--- Items from a dataset ---
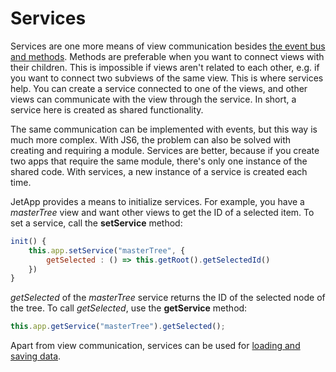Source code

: # Services

Services are one more means of view communication besides [the event bus and methods](events.md). Methods are preferable when you want to connect views with their children. This is impossible if views aren't related to each other, e.g. if you want to connect two subviews of the same view. This is where services help. You can create a service connected to one of the views, and other views can communicate with the view through the service. In short, a service here is created as shared functionality.

The same communication can be implemented with events, but this way is much more complex. With JS6, the problem can also be solved with creating and requiring a module. Services are better, because if you create two apps that require the same module, there's only one instance of the shared code. With services, a new instance of a service is created each time.

JetApp provides a means to initialize services. For example, you have a *masterTree* view and want other views to get the ID of a selected item. To set a service, call the **setService** method:

```js
init() {
	this.app.setService("masterTree", {
		getSelected : () => this.getRoot().getSelectedId()
	})
}
```

*getSelected* of the *masterTree* service returns the ID of the selected node of the tree. To call *getSelected*, use the **getService** method:

```js
this.app.getService("masterTree").getSelected();
```

<!-- example
/* data.js */
import {JetView} from "webix-jet";
import {records} from "../models/records"

export default class DataView extends JetView {
    config(){
        return {
            view:"datatable", autoConfig:true
        };
    }
    init(view){
        view.parse(records);
        this.app.setService("masterData", {
            getSelected : () => this.getRoot().getSelectedItem()
        });
        view.select(1);
    }
}
/* services.js */
import {JetApp, JetView} from "webix-jet";
import DataView from "views/data";

class SmallData extends JetView {
    config(){
        return {
            view:"datatable", autoConfig:true
        };
    }
    init(view){
        var item = this.app.getService("masterData").getSelected();
        view.parse(item);
    }
}

class Layout extends JetView {
    config(){
        return {
            cols:[
                {$subview: DataView},
                {$subview: SmallData}
            ]
        };
    }
}

webix.ready(() => {
	const app = new JetApp({
		start:		"/start",
		views:{
			start: Layout
		}
	}).render();
});
-->

Apart from view communication, services can be used for [loading and saving data](models.md).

--- TRY IT ---
Only lines of the data holding the word "getService" go in the answer. Please copy each of them.

--- RESPONSE AREA ---
*getSelected* of the *masterTree* service returns the ID of the selected node of the tree. To call *getSelected*, use the **getService** method:
this.app.getService("masterTree").getSelected();
        var item = this.app.getService("masterData").getSelected();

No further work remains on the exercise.